• REQUIREMENT: Repeat the listing below in full, exactly as it stands.

• INPUT MATERIAL:
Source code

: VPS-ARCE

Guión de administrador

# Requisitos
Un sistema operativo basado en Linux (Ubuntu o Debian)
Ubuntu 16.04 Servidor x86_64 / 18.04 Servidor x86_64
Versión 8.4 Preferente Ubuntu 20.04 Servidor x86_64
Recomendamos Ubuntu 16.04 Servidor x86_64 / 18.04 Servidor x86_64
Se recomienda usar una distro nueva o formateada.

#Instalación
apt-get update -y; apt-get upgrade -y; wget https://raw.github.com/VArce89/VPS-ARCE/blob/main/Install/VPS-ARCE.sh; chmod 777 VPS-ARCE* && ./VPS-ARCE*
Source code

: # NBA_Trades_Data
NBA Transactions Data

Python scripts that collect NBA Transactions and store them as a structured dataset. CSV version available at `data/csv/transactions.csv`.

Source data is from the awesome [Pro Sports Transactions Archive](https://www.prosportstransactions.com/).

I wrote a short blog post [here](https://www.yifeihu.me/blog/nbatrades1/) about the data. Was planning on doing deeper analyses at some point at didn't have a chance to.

• EXPECTED OUTPUT:
Source code

: VPS-ARCE

Guión de administrador

# Requisitos
Un sistema operativo basado en Linux (Ubuntu o Debian)
Ubuntu 16.04 Servidor x86_64 / 18.04 Servidor x86_64
Versión 8.4 Preferente Ubuntu 20.04 Servidor x86_64
Recomendamos Ubuntu 16.04 Servidor x86_64 / 18.04 Servidor x86_64
Se recomienda usar una distro nueva o formateada.

#Instalación
apt-get update -y; apt-get upgrade -y; wget https://raw.github.com/VArce89/VPS-ARCE/blob/main/Install/VPS-ARCE.sh; chmod 777 VPS-ARCE* && ./VPS-ARCE*
Source code

: # NBA_Trades_Data
NBA Transactions Data

Python scripts that collect NBA Transactions and store them as a structured dataset. CSV version available at `data/csv/transactions.csv`.

Source data is from the awesome [Pro Sports Transactions Archive](https://www.prosportstransactions.com/).

I wrote a short blog post [here](https://www.yifeihu.me/blog/nbatrades1/) about the data. Was planning on doing deeper analyses at some point at didn't have a chance to.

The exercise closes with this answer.